Frau Prof. Michels hat zwar offensichtlich keine eigenen Produkte zu verkaufen, allerdings verschafft sie sich durch ihren Vortrag Bekanntheit. Vermutlich wird sie nun einige Interviewanfragen bekommen und in irgendwelchen Sendungen erscheinen. Damit hat sie sich eine gute zusätzliche Geldquelle erschlossen – clever gemacht!

Mein Fazit zum Vortrag von Frau Prof. Michels:

Ein echtes „Superfood“ gibt es nicht! (fast) jedes Lebensmittel hat positive, wie negative Eigenschaften. Vom einen kann und sollte man mehr essen, das andere nur in Maßen genießen. Viel mehr Gedanken sollte man sich machen, wenn man jeden Tag ein Brötchen aus Auszugsmehl (helles Mehl) mit einer dicken Schicht Butter und darüber ebenfalls Nutella schmiert, sich von Pommes und Burger ernährt, regelmäßig zur Zigarette greift und sich wenig bewegt. Dann lebt man wesentlich gefährlicher, als wenn man sich jeden Tag mit 10g Kokosöl sein Essen zubereitet!

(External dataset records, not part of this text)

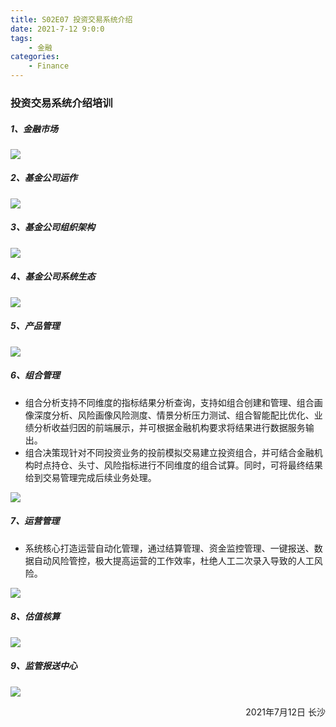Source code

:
 ```yaml
---
title: S02E07 投资交易系统介绍
date: 2021-7-12 9:0:0
tags:
    - 金融
categories: 
    - Finance
---
```

### 投资交易系统介绍培训

<!--more-->

##### 1、金融市场

![](https://z3.ax1x.com/2021/07/13/WAUBg1.png)

##### 2、基金公司运作

![](https://z3.ax1x.com/2021/07/13/WAarGj.png)

##### 3、基金公司组织架构

![](https://z3.ax1x.com/2021/07/13/WAwXPe.png)

##### 4、基金公司系统生态

![](https://z3.ax1x.com/2021/07/13/WA0Jz9.png)

##### 5、产品管理

![](https://z3.ax1x.com/2021/07/13/WA0Tzj.png)

##### 6、组合管理

* 组合分析支持不同维度的指标结果分析查询，支持如组合创建和管理、组合画像深度分析、风险画像风险测度、情景分析压力测试、组合智能配比优化、业绩分析收益归因的前端展示，并可根据金融机构要求将结果进行数据服务输出。
* 组合决策现针对不同投资业务的投前模拟交易建立投资组合，并可结合金融机构时点持仓、头寸、风险指标进行不同维度的组合试算。同时，可将最终结果给到交易管理完成后续业务处理。

![](https://z3.ax1x.com/2021/07/13/WADBgH.png)

##### 7、运营管理

* 系统核心打造运营自动化管理，通过结算管理、资金监控管理、一键报送、数据自动风险管控，极大提高运营的工作效率，杜绝人工二次录入导致的人工风险。

![](https://z3.ax1x.com/2021/07/13/WArJzQ.png)

##### 8、估值核算

![](https://z3.ax1x.com/2021/07/13/WA6JzD.png)

##### 9、监管报送中心

![](https://z3.ax1x.com/2021/07/13/WAcUpT.png)

<p align="right">2021年7月12日 长沙</p>
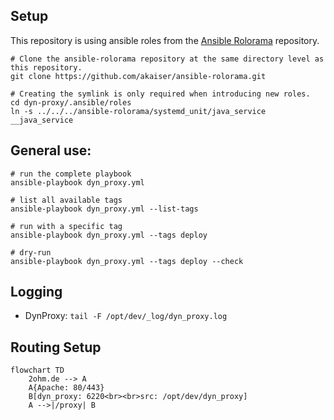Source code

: ## Setup

This repository is using ansible roles from the [Ansible Rolorama](https://github.com/akaiser/ansible-rolorama) repository.

```shell
# Clone the ansible-rolorama repository at the same directory level as this repository.
git clone https://github.com/akaiser/ansible-rolorama.git

# Creating the symlink is only required when introducing new roles.
cd dyn-proxy/.ansible/roles
ln -s ../../../ansible-rolorama/systemd_unit/java_service __java_service
```

## General use:

```shell
# run the complete playbook
ansible-playbook dyn_proxy.yml

# list all available tags
ansible-playbook dyn_proxy.yml --list-tags

# run with a specific tag
ansible-playbook dyn_proxy.yml --tags deploy

# dry-run
ansible-playbook dyn_proxy.yml --tags deploy --check
```

## Logging

- DynProxy: `tail -F /opt/dev/_log/dyn_proxy.log`

## Routing Setup

```mermaid
flowchart TD
    2ohm.de --> A
    A{Apache: 80/443}
    B[dyn_proxy: 6220<br><br>src: /opt/dev/dyn_proxy]
    A -->|/proxy| B
```
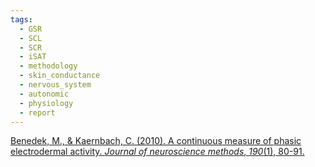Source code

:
 ```yaml
---
tags:
  - GSR
  - SCL
  - SCR
  - iSAT
  - methodology
  - skin_conductance
  - nervous_system
  - autonomic
  - physiology
  - report
---
```


[Benedek, M., & Kaernbach, C. (2010). A continuous measure of phasic electrodermal activity. _Journal of neuroscience methods_, _190_(1), 80-91.](https://www.sciencedirect.com/science/article/pii/S0165027010002335)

Ich denke ich lehne mich nicht sonderlich weit aus dem Fenster, wenn ich behaupte, dass jeder, der diesen Artikel liest, weil er Sorge hat, dass er sich durch den Verzehr von Kokosöl schadet, sich gesünder ernährt als 75% der Gesellschaft. Denn wer bisher aus gesundheitlichen Gründen zu Kokosöl gegriffen hat, der greift in der Regel auch überdurchschnittlich häufig zu Obst, Gemüse und Co. Du wirst Dich bereits länger mit gesunder Ernährung beschäftigen!

Also: Nichts wird so heiß gegessen, wie es gekocht wurde! Ich rate jedem immer dazu, sich abwechslungsreich zu ernähren. Wechsel ebenso die Fette ab: Mal Kokosöl, mal Rapsöl, an Salat Lein- und Olivenöl. Jedes Öl hat seine Daseinsberechtigung! Iss viel Gemüse und Obst, verzichte auf große Mengen stark verarbeiteter Lebensmittel und iss das, was Dir schmeckt. Dazu regelmäßige Bewegung, dann musst Du Dir keine Sorgen um den Verzehr von Kokosöl machen!